• **INSTRUCTIONS FOR THE TASK**: Would you copy out, exactly as written, each line from the one containing "clicking on **Categories" to the end of the records below?

[Stored dataset items]
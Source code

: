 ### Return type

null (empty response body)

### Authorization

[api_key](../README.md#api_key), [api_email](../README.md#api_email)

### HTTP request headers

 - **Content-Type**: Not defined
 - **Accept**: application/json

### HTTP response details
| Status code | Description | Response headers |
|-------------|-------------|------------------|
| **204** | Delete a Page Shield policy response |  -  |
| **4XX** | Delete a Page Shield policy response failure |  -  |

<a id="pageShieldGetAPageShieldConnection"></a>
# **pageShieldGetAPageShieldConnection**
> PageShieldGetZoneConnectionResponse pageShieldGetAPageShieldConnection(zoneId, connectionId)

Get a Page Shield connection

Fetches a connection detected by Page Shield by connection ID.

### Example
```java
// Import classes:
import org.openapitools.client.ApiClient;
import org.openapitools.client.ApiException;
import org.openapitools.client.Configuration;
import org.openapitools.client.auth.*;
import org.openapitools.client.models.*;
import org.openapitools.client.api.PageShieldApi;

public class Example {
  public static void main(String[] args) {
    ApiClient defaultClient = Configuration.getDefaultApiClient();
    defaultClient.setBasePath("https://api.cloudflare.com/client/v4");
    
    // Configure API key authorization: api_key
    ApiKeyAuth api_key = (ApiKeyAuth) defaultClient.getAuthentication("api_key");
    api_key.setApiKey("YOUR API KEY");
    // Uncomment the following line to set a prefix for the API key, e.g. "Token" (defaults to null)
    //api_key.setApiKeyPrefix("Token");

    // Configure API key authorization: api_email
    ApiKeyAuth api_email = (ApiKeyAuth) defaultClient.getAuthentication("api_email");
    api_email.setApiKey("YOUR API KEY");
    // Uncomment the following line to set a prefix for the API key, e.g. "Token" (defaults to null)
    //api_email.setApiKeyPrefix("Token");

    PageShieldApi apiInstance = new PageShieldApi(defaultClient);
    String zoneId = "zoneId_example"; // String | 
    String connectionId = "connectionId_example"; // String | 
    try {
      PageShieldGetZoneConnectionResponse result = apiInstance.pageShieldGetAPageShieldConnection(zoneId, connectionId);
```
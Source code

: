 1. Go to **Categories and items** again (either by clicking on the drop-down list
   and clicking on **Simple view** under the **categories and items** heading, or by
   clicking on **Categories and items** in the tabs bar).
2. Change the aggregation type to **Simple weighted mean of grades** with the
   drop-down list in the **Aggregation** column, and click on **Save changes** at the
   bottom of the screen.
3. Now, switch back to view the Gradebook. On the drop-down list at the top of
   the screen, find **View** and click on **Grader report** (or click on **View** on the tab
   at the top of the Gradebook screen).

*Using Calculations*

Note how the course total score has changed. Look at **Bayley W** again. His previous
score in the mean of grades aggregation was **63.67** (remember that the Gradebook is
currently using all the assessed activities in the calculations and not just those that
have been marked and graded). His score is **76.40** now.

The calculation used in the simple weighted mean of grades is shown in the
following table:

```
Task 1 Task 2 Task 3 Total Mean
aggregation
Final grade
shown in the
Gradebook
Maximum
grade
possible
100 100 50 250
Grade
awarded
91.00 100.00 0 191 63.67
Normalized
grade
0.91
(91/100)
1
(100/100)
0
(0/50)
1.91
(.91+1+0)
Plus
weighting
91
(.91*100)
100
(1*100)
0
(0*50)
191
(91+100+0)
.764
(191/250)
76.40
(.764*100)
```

• **YOUR RESPONSE**:
   clicking on **Categories and items** in the tabs bar).
2. Change the aggregation type to **Simple weighted mean of grades** with the
   drop-down list in the **Aggregation** column, and click on **Save changes** at the
   bottom of the screen.
3. Now, switch back to view the Gradebook. On the drop-down list at the top of
   the screen, find **View** and click on **Grader report** (or click on **View** on the tab
   at the top of the Gradebook screen).

*Using Calculations*

Note how the course total score has changed. Look at **Bayley W** again. His previous
score in the mean of grades aggregation was **63.67** (remember that the Gradebook is
currently using all the assessed activities in the calculations and not just those that
have been marked and graded). His score is **76.40** now.

The calculation used in the simple weighted mean of grades is shown in the
following table:

```
Task 1 Task 2 Task 3 Total Mean
aggregation
Final grade
shown in the
Gradebook
Maximum
grade
possible
100 100 50 250
Grade
awarded
91.00 100.00 0 191 63.67
Normalized
grade
0.91
(91/100)
1
(100/100)
0
(0/50)
1.91
(.91+1+0)
Plus
weighting
91
(.91*100)
100
(1*100)
0
(0*50)
191
(91+100+0)
.764
(191/250)
76.40
(.764*100)
```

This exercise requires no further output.